Building is possible using the go way (for further information see the go website).

Usage

Call the built binary with

rds_backup snapshot backup <rds-instance-id> <database>

There are options to specify the user and password using the -u and -p flags.

Custom Policy

Having a dedicated user with credentials that are only allowed to execute the actions required is advised to prevent misuse in case of leaked credentials. The following IAM policies are required. Make sure to replace the account-id and <identifier> placeholders to appropriate values.
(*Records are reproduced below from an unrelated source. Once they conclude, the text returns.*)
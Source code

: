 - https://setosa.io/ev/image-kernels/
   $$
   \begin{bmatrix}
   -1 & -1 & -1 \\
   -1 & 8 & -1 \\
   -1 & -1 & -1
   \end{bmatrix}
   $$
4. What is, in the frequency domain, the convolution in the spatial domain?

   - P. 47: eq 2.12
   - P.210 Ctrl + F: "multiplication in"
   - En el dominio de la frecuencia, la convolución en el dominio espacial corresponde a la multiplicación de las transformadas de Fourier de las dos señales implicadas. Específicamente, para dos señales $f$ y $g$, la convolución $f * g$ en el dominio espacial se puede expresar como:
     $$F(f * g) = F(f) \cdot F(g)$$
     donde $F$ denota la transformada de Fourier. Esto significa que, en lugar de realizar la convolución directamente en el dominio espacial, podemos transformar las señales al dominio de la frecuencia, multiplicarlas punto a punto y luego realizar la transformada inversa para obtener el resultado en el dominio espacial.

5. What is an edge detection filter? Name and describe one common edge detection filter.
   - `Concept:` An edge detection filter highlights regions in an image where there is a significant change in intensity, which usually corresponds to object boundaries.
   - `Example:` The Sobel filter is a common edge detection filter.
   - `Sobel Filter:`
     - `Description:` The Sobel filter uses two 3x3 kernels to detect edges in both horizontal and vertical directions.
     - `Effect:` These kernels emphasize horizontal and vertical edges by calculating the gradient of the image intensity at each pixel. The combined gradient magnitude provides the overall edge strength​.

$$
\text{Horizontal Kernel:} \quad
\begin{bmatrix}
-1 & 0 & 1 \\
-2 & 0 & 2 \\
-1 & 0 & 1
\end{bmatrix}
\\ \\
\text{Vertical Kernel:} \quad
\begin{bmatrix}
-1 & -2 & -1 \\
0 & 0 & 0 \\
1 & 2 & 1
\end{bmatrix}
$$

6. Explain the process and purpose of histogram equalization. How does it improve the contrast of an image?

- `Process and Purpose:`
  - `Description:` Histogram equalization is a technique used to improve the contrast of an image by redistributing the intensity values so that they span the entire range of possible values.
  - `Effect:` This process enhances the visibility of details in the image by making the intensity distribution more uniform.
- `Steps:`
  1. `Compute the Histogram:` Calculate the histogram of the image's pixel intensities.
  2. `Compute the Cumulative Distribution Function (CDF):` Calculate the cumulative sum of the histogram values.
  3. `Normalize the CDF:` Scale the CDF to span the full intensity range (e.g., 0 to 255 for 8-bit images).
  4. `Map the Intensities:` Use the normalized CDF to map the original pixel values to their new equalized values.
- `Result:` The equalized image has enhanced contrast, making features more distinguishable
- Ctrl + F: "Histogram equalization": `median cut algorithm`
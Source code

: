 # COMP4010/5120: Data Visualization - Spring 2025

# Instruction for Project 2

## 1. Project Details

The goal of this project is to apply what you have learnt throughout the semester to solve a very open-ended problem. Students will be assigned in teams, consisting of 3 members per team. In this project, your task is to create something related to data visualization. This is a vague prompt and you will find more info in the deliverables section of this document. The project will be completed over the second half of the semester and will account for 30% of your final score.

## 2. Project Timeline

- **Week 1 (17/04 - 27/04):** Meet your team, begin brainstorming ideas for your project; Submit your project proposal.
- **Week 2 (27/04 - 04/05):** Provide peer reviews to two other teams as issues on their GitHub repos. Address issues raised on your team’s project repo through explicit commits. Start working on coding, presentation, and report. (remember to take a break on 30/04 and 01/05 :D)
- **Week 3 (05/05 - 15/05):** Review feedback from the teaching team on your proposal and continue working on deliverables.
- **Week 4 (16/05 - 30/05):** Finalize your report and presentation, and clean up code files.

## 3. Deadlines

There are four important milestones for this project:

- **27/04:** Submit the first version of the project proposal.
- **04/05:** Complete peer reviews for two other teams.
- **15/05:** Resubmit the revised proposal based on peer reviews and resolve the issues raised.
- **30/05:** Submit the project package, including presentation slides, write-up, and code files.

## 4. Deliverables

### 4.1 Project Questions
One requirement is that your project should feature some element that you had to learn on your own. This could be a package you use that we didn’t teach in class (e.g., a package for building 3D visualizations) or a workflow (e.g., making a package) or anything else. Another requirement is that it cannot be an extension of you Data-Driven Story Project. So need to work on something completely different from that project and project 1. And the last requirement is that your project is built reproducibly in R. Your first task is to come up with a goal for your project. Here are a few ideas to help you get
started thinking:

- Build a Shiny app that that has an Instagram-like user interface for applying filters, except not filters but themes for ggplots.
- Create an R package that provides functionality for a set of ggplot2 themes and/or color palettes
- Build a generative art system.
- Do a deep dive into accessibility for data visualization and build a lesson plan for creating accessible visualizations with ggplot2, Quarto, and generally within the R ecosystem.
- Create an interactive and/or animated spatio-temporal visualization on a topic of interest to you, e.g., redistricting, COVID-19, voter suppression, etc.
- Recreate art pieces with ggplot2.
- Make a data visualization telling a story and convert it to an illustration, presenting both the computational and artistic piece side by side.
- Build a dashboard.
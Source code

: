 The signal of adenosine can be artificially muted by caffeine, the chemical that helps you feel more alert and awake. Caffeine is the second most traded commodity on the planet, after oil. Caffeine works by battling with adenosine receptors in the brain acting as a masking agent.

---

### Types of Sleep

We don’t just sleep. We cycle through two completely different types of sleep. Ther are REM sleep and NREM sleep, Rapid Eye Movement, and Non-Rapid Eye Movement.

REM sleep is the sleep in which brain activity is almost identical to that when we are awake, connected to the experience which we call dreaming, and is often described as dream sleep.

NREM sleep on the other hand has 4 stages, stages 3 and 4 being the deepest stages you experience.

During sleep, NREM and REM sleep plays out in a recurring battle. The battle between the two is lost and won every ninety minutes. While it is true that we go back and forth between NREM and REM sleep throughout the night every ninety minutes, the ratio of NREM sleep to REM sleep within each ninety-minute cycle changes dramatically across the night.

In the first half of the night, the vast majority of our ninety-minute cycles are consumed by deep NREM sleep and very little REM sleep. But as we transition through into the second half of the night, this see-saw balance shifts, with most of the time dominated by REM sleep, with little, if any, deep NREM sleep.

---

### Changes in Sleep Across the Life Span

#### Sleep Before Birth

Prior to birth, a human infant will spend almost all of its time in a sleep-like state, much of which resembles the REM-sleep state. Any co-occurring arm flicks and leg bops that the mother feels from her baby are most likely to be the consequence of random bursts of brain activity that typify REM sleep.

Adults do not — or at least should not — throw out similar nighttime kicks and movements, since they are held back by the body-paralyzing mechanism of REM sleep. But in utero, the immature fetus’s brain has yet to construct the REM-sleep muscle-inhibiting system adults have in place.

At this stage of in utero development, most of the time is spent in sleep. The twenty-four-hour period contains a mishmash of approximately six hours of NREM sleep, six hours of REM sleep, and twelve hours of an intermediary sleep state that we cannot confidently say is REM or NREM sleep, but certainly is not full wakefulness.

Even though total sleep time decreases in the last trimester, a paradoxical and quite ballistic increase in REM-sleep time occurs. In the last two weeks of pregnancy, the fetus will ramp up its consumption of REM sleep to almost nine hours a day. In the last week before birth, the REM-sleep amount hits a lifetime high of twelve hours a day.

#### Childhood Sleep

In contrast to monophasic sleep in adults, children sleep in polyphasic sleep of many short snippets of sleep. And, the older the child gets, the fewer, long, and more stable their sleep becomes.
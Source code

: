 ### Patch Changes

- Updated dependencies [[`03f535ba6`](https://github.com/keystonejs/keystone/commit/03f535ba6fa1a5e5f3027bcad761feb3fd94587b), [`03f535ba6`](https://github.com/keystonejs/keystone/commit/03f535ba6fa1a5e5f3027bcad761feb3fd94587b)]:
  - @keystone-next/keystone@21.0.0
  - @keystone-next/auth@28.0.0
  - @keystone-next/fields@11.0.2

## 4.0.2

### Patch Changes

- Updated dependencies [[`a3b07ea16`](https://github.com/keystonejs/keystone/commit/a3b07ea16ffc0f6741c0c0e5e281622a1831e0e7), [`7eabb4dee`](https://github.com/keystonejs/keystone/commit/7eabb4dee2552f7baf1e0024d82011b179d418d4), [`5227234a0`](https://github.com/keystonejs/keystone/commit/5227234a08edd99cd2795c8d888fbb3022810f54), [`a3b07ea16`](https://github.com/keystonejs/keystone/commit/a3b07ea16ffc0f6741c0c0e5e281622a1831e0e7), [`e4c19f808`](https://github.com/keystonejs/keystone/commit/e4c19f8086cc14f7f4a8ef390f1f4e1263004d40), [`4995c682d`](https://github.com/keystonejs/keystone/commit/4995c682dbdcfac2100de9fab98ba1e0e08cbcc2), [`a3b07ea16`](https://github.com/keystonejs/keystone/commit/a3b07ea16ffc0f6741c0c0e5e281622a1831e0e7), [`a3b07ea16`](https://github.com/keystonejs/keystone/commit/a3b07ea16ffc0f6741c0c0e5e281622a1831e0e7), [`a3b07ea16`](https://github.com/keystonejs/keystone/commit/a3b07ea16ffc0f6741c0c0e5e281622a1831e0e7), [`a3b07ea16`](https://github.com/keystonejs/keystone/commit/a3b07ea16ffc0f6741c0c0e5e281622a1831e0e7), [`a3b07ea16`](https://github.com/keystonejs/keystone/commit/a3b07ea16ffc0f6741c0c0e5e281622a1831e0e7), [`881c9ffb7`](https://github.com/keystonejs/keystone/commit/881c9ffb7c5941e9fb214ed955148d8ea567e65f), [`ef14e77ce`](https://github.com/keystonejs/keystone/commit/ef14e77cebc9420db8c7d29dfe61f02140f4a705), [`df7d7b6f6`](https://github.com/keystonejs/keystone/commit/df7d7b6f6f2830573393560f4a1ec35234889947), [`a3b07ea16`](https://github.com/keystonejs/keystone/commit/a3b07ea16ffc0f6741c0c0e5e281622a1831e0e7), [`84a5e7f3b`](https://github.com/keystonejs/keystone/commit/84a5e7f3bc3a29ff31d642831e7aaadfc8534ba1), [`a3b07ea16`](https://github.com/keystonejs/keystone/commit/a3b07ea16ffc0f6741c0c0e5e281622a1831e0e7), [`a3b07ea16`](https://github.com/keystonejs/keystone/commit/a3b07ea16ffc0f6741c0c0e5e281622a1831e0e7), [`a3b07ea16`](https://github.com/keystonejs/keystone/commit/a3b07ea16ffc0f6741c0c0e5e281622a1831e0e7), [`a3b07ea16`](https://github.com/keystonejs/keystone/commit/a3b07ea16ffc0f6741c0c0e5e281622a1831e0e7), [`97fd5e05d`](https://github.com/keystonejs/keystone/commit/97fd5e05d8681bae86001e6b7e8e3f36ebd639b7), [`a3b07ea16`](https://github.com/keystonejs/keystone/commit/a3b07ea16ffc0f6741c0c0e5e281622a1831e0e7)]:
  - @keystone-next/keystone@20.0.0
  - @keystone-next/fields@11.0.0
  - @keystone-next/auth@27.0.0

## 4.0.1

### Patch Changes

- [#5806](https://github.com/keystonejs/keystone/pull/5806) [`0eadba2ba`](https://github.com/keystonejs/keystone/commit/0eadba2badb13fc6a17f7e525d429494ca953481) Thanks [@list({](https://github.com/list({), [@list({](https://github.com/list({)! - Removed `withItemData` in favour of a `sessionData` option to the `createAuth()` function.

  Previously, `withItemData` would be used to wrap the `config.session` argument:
Changing the region might be required, too.

{
  "Version": "2012-10-17",
  "Statement": [
    {
      "Sid": "Stmt1410789578000",
      "Effect": "Allow",
      "Action": [
        "rds:DescribeDBSnapshots"
      ],
      "Resource": [
        "arn:aws:rds:eu-west-1:<account-id>:db:<identifier>",
      ]
    },
    {
      "Sid": "Stmt1410790425000",
      "Effect": "Allow",
      "Action": [
        "rds:CreateDBSecurityGroup",
        "rds:DeleteDBSecurityGroup",
        "rds:AuthorizeDBSecurityGroupIngress",
        "rds:ModifyDBInstance"
      ],
      "Resource": [
        "arn:aws:rds:eu-west-1:<account-id>:secgrp:sg-<identifier>-backup",
      ]
    },
    {
      "Sid": "Stmt1410790425001",
      "Effect": "Allow",
      "Action": [
        "rds:RestoreDBInstanceFromDBSnapshot",
        "rds:DescribeDBInstances",
        "rds:ModifyDBInstance",
        "rds:DeleteDBInstance"
      ],
      "Resource": [
        "arn:aws:rds:eu-west-1:<account-id>:db:<identifier>-backup",
        "arn:aws:rds:eu-west-1:<account-id>:snapshot:rds:<identifier>-*",
      ]
    }
  ]
}